There is also a binary log in the MySQL database which is used for the Point-in-time (PIT) recovery and the establishment of the master-slave Replication (Replication) environment, which is very similar to the redo log on the surface, and is a log of the database operations, however, in essence, There's a very big difference between the two.

First, the redo log is generated by the InnoDB storage engine layer, and the binary log is generated at the top of the MySQL database, and the binary log is not just for the InnoDB storage engine, and any storage engine in the MySQL database will generate a binary log for the database.

Second, the content form of the two log records is different, the MySQL database upper layer of the binary log is a logical log, which records the corresponding SQL statements, and the InnoDB storage engine level of the redo log is a physical format log, which records the changes of each page

In addition, the two log records are written to disk at different points in time, and the binary log is written only once after the transaction commits, while the redo logs of the InnoDB storage engine are continuously written in the transaction, as if the log was not written in the order in which the transaction was committed.

As seen from the diagram, the binary log is logged near the transaction commit, and only one log of the corresponding transaction is included for each transaction, and for the redo log of the InnoDB storage engine, because it records the physical operation log, each transaction corresponds to more than one log entry, and the redo log for the transaction is concurrent, It is not written at the time the transaction commits, so the order in which it is recorded in the file is not the beginning of the transaction. *T1 * T2 *T3 indicates the log at transaction commit

2 log block

In the InnoDB storage engine, the redo logs are stored in 512 bytes, which means that the log cache is focused, and the redo log file blocks are saved as block blocks, called Redo log blocks (redo log block) with a size of 512 bytes per block

The number of redo logs generated per page is greater than 512 bytes, so you need to split multiple redo log blocks for storage, and because the redo log is as fast as the size of the disk sector is 512 bytes, so the redo log writes can guarantee atomicity, do not need double write technology

In addition to the log itself, the redo log is made up of the log block header and the tail of log blocks tailer. The redo log header occupies a total of 12 bytes, and the redo log tail occupies 8 bytes. Therefore, each redo log block can actually store a size of 492 bytes (512-12-8), showing the structure of the redo log block cache

Shows the redo log cache results, you can find that the redo log cache consists of each 512-byte size of the log block locks, the log block consists of three parts, the log is the fast header (log block header), the log content (log body), the log block tail (tailer )
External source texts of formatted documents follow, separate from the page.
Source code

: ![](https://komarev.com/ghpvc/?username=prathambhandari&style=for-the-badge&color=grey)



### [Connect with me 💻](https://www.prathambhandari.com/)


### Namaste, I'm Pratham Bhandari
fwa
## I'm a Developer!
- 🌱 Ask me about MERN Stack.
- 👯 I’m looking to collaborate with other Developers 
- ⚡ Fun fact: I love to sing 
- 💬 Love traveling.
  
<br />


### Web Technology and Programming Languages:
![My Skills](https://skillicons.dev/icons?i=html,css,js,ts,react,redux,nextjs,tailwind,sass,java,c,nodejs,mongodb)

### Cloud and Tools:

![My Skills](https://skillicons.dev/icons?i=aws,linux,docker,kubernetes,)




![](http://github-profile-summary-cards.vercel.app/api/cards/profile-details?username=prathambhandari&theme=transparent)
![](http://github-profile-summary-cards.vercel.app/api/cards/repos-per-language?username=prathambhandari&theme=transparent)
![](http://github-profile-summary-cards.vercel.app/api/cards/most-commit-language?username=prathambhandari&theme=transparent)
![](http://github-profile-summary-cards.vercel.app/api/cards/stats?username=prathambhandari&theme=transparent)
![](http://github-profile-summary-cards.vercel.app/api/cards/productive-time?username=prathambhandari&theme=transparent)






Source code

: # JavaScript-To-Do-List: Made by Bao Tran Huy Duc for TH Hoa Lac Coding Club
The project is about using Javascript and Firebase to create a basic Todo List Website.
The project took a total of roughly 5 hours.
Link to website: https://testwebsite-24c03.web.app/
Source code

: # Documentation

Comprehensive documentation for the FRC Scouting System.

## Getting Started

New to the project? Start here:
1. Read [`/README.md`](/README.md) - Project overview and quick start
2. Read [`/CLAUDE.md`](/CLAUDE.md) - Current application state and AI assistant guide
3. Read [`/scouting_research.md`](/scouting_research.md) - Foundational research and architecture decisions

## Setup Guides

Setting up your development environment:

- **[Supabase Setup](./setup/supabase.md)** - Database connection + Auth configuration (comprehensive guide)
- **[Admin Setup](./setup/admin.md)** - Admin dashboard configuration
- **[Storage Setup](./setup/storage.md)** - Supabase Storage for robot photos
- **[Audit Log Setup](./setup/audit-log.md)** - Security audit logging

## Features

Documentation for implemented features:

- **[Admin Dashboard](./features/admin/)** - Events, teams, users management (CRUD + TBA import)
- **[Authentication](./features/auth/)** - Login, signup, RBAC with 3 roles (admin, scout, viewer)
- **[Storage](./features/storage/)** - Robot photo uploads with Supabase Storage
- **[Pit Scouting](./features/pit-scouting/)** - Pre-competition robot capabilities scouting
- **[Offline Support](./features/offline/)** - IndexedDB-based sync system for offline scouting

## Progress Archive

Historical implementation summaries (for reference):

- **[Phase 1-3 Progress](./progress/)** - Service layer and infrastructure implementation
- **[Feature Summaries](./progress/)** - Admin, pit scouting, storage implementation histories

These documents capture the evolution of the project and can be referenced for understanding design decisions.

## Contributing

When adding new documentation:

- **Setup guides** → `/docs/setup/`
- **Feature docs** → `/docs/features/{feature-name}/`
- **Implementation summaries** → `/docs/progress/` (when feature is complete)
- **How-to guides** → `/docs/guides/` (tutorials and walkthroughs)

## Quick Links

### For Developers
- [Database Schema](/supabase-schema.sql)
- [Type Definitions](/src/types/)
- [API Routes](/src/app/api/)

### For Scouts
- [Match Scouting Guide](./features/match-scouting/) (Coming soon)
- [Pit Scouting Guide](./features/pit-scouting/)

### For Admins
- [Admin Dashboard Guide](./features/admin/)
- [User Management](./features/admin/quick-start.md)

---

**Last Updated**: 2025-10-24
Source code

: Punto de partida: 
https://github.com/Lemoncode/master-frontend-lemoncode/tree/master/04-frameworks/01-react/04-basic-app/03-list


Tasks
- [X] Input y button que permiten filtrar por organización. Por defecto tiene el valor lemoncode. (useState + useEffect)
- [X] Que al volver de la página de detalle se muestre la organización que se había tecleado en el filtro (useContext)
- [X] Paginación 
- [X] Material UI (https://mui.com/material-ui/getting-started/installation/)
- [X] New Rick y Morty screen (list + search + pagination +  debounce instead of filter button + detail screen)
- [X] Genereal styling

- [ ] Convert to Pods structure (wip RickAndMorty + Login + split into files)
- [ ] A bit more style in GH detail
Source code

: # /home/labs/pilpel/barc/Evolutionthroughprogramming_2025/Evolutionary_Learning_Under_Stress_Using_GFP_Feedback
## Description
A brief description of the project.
Log block header consists of 4 parts

The log buffer is made up of log blocks, and inside the log buffer is like an array, so log_block_hdr_no is used to mark the position in the array, especially incrementing and iterating. Occupies 4 bytes. But since the first bit is used to determine if the flush bit, the maximum value is 2G

Log_block_hdr_data_len occupies 2 bytes, which indicates the size occupied by log block, and when log block is full, the value is 0x200, which means that all log block space is used, which is 512 bytes

The Log_block_first_rec_group occupies 2 bytes, which represents the offset of the first log in the log BLOCK. If the value is the same size as Log_block_hdr_data_len, the current log BLOCK does not contain new logs. For example, transaction T1 redo log 1 occupies 762 bytes, transaction T2 redo log occupies 100 bytes. Since each log block can actually hold only 492 bytes, its case in log buffer should be

As you can see from the graph, the redo log for transaction T1 occupies 792 bytes, so it takes up to two log blocks. In the log block on the left, Log_block_first_rec_group is 12, the first log in the level log block, in the second log block, the log of the transaction T2 because it contains the redo log of the previous transaction T1 The first log in the block, so the log block is Log_block_first_rec_group (270+12)

The Log_block_checkpoint_no occupies 4 bytes, indicating the value of the 4th byte of the checkpoint when the log BLOCK was last written.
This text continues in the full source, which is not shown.